When the program first began, Sims said, some people viewed it as a "black program." But Brand proudly recalled that Head Start became the first integrated school in the Roanoke Valley.

The first center was on Shenandoah Avenue and had about 100 children.

At first, the program focused on the child, Sims said. But in the early 1980s, Head Start expanded its mission. To help children, program leaders realized they had to help the families from which the youngsters come.

That has included helping parents become literate, so they can read to their children. Or directing them back to school so they can get better jobs to better support their children.

"I have seen so much growth in our parents," Sims said. "When they walk through the door, we have to take them where they are."

I asked Sims the difference between children of 40 years ago and those of today.

"We didn't see the behavior we see in kids now," Sims said. "Cursing, throwing blocks."

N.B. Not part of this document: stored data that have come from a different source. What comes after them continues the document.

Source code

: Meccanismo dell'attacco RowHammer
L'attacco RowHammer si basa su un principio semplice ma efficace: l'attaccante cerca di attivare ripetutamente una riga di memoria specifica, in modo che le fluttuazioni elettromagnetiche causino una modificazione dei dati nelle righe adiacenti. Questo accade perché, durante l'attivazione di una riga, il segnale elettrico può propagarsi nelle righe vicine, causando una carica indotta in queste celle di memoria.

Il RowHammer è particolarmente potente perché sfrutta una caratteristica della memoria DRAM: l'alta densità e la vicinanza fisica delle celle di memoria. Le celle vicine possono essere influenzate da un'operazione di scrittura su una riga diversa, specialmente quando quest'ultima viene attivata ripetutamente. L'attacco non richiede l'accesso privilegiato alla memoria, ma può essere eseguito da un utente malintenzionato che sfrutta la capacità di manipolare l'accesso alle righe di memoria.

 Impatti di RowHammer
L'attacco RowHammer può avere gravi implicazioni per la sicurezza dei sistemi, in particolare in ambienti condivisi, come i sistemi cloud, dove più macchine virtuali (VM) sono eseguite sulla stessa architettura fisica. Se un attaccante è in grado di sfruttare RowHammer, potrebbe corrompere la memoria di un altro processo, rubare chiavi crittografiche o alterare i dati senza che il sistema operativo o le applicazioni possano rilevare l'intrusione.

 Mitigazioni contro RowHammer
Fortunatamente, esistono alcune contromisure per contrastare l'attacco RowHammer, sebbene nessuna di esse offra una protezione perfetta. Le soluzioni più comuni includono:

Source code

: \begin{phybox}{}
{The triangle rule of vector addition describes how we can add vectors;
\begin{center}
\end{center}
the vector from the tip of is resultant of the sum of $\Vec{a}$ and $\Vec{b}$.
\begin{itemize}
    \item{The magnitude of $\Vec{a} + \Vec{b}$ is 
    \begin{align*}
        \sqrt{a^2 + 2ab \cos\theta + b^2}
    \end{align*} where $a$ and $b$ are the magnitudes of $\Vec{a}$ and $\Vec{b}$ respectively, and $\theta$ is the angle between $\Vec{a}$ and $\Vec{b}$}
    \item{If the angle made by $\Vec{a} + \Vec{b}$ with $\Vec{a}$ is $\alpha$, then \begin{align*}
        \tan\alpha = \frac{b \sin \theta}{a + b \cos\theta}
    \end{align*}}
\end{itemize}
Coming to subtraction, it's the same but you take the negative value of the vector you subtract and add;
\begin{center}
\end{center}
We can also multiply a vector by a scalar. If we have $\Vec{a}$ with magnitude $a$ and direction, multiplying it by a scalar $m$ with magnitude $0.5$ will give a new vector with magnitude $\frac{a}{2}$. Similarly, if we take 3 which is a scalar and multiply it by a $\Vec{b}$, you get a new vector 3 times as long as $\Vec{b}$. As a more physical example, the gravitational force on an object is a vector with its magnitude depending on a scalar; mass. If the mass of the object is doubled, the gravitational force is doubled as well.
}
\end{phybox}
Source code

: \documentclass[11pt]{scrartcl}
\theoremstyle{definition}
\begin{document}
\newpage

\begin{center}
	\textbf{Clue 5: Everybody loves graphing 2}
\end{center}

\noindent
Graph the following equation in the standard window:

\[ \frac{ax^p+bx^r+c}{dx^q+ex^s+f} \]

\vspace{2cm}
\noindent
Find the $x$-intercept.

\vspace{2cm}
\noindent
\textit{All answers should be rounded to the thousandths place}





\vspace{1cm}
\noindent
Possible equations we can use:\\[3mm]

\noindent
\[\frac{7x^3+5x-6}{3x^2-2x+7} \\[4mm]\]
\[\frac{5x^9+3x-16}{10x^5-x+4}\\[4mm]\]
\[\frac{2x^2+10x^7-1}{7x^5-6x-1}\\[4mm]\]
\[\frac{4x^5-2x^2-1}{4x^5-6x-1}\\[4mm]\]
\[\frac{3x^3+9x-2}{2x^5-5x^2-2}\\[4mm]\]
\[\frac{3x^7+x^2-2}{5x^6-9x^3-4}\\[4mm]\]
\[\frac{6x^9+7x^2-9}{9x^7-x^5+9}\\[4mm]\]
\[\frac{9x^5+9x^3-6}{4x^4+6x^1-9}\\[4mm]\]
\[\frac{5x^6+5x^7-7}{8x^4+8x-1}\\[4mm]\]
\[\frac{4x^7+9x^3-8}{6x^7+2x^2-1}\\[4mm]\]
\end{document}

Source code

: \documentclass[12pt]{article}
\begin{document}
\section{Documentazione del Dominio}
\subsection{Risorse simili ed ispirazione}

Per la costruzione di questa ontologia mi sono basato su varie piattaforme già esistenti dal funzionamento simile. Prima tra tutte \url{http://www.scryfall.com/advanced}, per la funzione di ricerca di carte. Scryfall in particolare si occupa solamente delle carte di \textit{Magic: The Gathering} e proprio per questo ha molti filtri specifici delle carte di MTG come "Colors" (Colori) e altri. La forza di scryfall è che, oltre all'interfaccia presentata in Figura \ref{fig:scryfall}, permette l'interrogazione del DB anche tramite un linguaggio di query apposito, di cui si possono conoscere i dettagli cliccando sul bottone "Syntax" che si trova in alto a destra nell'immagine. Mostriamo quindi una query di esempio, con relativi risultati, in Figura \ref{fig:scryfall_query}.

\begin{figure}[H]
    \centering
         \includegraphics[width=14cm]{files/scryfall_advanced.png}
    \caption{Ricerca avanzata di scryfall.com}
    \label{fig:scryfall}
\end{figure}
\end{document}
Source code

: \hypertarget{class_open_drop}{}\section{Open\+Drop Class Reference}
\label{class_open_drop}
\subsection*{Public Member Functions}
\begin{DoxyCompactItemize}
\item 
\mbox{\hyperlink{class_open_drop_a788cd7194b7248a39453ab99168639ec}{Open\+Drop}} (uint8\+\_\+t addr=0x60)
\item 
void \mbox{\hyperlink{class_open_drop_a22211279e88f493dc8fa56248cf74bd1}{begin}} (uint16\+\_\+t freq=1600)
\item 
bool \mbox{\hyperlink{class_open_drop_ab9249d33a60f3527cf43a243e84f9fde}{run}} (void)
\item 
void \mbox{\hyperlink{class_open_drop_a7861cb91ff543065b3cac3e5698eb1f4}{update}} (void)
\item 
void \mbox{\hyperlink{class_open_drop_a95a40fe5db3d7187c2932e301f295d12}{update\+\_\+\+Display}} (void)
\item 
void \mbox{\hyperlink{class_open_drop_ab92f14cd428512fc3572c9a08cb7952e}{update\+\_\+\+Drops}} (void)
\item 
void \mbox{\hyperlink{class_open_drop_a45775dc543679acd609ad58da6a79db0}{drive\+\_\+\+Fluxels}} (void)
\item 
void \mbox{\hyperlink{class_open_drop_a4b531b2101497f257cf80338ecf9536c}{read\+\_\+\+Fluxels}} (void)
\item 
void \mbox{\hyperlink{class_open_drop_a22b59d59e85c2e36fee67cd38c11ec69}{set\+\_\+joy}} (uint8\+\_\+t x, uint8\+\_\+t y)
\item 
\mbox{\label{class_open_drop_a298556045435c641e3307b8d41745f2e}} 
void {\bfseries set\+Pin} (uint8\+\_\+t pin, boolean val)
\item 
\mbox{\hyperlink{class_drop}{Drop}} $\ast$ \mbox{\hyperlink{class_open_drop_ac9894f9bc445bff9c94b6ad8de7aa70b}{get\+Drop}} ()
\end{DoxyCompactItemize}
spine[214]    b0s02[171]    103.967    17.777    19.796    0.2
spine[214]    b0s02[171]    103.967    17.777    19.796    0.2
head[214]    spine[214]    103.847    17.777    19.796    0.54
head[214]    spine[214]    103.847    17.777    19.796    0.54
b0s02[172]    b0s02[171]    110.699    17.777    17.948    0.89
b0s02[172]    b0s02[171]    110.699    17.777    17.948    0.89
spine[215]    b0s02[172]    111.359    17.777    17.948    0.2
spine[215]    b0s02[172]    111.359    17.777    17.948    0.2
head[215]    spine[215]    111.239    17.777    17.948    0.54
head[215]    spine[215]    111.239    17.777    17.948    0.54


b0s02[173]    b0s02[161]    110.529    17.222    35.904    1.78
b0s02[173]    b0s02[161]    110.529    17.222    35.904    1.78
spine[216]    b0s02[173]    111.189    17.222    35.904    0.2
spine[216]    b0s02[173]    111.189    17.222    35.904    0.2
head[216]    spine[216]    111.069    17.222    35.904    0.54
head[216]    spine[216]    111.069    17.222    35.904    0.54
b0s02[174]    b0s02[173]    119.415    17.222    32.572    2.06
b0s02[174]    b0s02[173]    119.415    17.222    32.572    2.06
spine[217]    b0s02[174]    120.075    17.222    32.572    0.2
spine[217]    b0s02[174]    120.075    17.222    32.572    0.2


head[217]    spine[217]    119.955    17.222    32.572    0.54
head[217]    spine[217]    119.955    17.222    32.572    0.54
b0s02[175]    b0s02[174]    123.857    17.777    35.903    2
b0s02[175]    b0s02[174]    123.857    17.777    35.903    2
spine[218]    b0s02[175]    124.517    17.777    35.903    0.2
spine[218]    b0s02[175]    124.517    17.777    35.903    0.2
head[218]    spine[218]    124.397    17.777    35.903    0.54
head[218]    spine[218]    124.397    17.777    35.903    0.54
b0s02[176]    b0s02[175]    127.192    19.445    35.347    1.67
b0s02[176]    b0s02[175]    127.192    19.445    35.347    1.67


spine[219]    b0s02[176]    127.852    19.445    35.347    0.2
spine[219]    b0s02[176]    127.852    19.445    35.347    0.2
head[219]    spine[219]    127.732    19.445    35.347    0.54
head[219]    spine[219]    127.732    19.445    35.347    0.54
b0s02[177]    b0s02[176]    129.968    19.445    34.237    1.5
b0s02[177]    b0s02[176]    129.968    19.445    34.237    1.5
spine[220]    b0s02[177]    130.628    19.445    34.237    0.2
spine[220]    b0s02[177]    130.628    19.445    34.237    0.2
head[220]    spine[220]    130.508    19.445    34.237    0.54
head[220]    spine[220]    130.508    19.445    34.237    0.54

"Forty-one years ago, parents were more engaged," she said.

In her understated way, I knew what Sims was saying even though she didn't say it. Parental involvement heavily influences children's behavior.

As a symbol of Sims' influence on Head Start, the program's signature building has her name on it. The center on Shenandoah is called the Brand-Hardin-Sims building, for Brand, the TAP founder, Bristow Hardin Jr., TAP's first executive director, and for Sims, the woman who helped build Head Start in Roanoke from the ground up.

"I was humbled, honored to have my name on the center because usually you have to die to have something named after you," she said chuckling.

In retirement, Sims will spend more time with her two daughters, two granddaughters and her husband, Joe, known for his fabulous cooking.

Sims said she will "exercise a lot more and maybe learn to play golf," though she really has no interest in the latter.

"I just want to kick back and enjoy."